The hair on the back of my neck stands on end. “Really?”
He sucks in a sharp breath, as if the question offends him. As if I should’ve realized sooner that yes, really.
“You’re forgetting this, um…thing between us…” I should be afraid of him. Instead, I let him drag my hand to his lips. I’m hot all over when he brings my knuckles to his mouth.
My sanity slips away from me. I whimper, my thighs clenching.
I wish he’d never let go.
“Yes?”
Blinking, I force myself to return to the present moment. “This thing between us has been one-sided for over two months.”
“I haven’t forgotten about that,” he announces, placing my hand on the fork. Moving the other one to the knife. “Now. Eat or I’ll feed you, kitten. I have to catch up on some sleep, but I won’t be able to do that if I’m worried about you.”
His voice stays as flat as his expression. The concern over my well-being is absolute. A fact.
It simplyis.
So I eat.
Anderson joins me, the silverware moving over his plate with insane precision. Deliberate slices of his omelet. Straight lines across his bacon.
He even cuts into his toast. A small piece to match the one he made of his eggs and his bacon.
They fit together perfectly before disappearing into his gorgeous mouth.
If that’s how he treats his food, I can’t imagine what he must look like when he’s in the OR. His entire focus centered on saving lives. On sutures and incisions.

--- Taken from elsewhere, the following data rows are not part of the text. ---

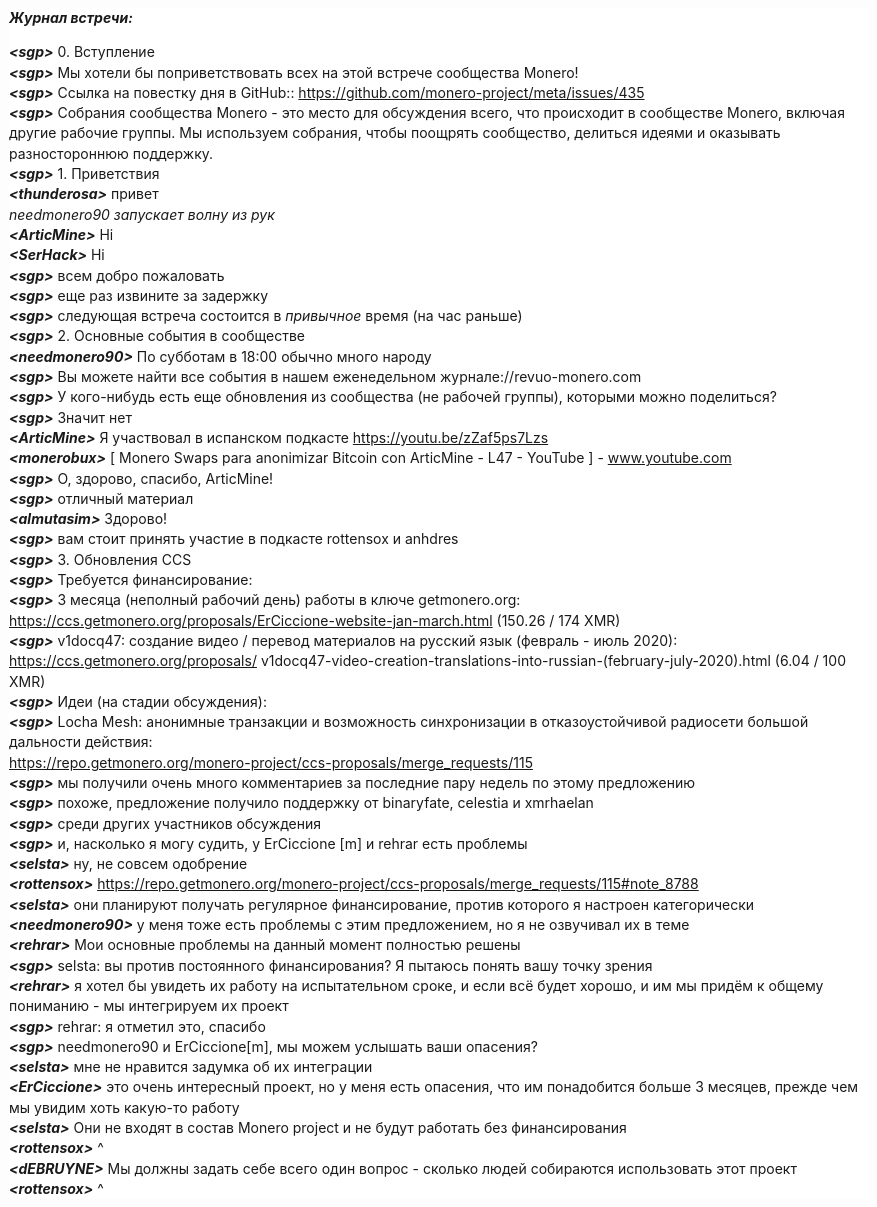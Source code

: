 _**Журнал встречи:**_  

_**\<sgp>**_ 0. Вступление  
_**\<sgp>**_ Мы хотели бы поприветствовать всех на этой встрече сообщества Monero!  
_**\<sgp>**_ Ссылка на повестку дня в GitHub:: https://github.com/monero-project/meta/issues/435  
_**\<sgp>**_ Собрания сообщества Monero - это место для обсуждения всего, что происходит в сообществе Monero, включая другие рабочие группы. Мы используем собрания, чтобы поощрять сообщество, делиться идеями и оказывать разностороннюю поддержку.  
_**\<sgp>**_ 1. Приветствия  
_**\<thunderosa>**_ привет  
_needmonero90 запускает волну из рук_  
_**\<ArticMine>**_ Hi  
_**\<SerHack>**_ Hi  
_**\<sgp>**_ всем добро пожаловать  
_**\<sgp>**_ еще раз извините за задержку  
_**\<sgp>**_ следующая встреча состоится в *привычное* время (на час раньше)  
_**\<sgp>**_ 2. Основные события в сообществе  
_**\<needmonero90>**_ По субботам в 18:00 обычно много народу  
_**\<sgp>**_ Вы можете найти все события в нашем еженедельном журнале://revuo-monero.com  
_**\<sgp>**_ У кого-нибудь есть еще обновления из сообщества (не рабочей группы), которыми можно поделиться?  
_**\<sgp>**_ Значит нет  
_**\<ArticMine>**_ Я участвовал в испанском подкасте https://youtu.be/zZaf5ps7Lzs  
_**\<monerobux>**_ [ Monero Swaps para anonimizar Bitcoin con ArticMine - L47 - YouTube ] - www.youtube.com  
_**\<sgp>**_ О, здорово, спасибо, ArticMine!  
_**\<sgp>**_ отличный материал  
_**\<almutasim>**_ Здорово!  
_**\<sgp>**_ вам стоит принять участие в подкасте rottensox и anhdres  
_**\<sgp>**_ 3. Обновления CCS  
_**\<sgp>**_ Требуется финансирование:  
_**\<sgp>**_ 3 месяца (неполный рабочий день) работы в ключе getmonero.org:  
https://ccs.getmonero.org/proposals/ErCiccione-website-jan-march.html (150.26 / 174 XMR)  
_**\<sgp>**_ v1docq47: создание видео / перевод материалов на русский язык (февраль - июль 2020):  
https://ccs.getmonero.org/proposals/ v1docq47-video-creation-translations-into-russian-(february-july-2020).html (6.04 / 100 XMR)  
_**\<sgp>**_ Идеи (на стадии обсуждения):  
_**\<sgp>**_ Locha Mesh: анонимные транзакции и возможность синхронизации в отказоустойчивой радиосети большой дальности действия:  
https://repo.getmonero.org/monero-project/ccs-proposals/merge_requests/115  
_**\<sgp>**_ мы получили очень много комментариев за последние пару недель по этому предложению  
_**\<sgp>**_ похоже, предложение получило поддержку от binaryfate, celestia и xmrhaelan  
_**\<sgp>**_ среди других участников обсуждения  
_**\<sgp>**_ и, насколько я могу судить, у ErCiccione [m] и rehrar есть проблемы  
_**\<selsta>**_ ну, не совсем одобрение  
_**\<rottensox>**_ https://repo.getmonero.org/monero-project/ccs-proposals/merge_requests/115#note_8788  
_**\<selsta>**_ они планируют получать регулярное финансирование, против которого я настроен категорически  
_**\<needmonero90>**_ у меня тоже есть проблемы с этим предложением, но я не озвучивал их в теме  
_**\<rehrar>**_ Мои основные проблемы на данный момент полностью решены  
_**\<sgp>**_ selsta: вы против постоянного финансирования? Я пытаюсь понять вашу точку зрения  
_**\<rehrar>**_ я хотел бы увидеть их работу на испытательном сроке, и если всё будет хорошо, и им мы придём к общему пониманию - мы интегрируем их проект  
_**\<sgp>**_ rehrar: я отметил это, спасибо  
_**\<sgp>**_ needmonero90 и ErCiccione[m], мы можем услышать ваши опасения?  
_**\<selsta>**_ мне не нравится задумка об их интеграции  
_**\<ErCiccione>**_ это очень интересный проект, но у меня есть опасения, что им понадобится больше 3 месяцев, прежде чем мы увидим хоть какую-то работу  
_**\<selsta>**_ Они не входят в состав Monero project и не будут работать без финансирования  
_**\<rottensox>**_ ^  
_**\<dEBRUYNE>**_ Мы должны задать себе всего один вопрос - сколько людей собираются использовать этот проект  
_**\<rottensox>**_ ^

I never thought the idea of observing surgery would turn me on. I do now.
“I can smell you, Harper.” Holy fuck, his hand on my thigh and these crude words. I’m going to die. “You want me to bend you over the table? Spank you raw until you eat? Is that what’s turning you on?”
“Not everything has to do with sex.” That isn’t a flat-out lie.
Nothing had to do with sex before I met Anderson.
That was before.
Since then, I’ve been dreaming of sex in my sleep.
He squeezes my thigh. His food is long forgotten. “Hmm.”
The tension in the room is heavy. Another second of this and I’ll do the most selfish thing. I’ll take him up on his offer to fuck me.
Can’t do that to him. He needs to catch up on some sleep. Lots of it.
I can’t keep distracting him with sex, so instead I say, “Doctors aren’t supposed to murder people.”
“Is there a question there?” Anderson piles another perfect slice on his fork, shoving them in my mouth this time. Using his free hand around the back of my head, he makes me stay put. Leveling me with his depraved glare. “Eat. Up.”
His glare says that whether I’m hungry or not, I’m eating.
He’s as intense and controlling as he was the first time he locked me up in his basement.
It’s a challenge to chew when the only thing I want is to spread my legs for him.
“Good girl.” After he puts the fork down, his palm curls around my throat. “Let me feel you swallow.”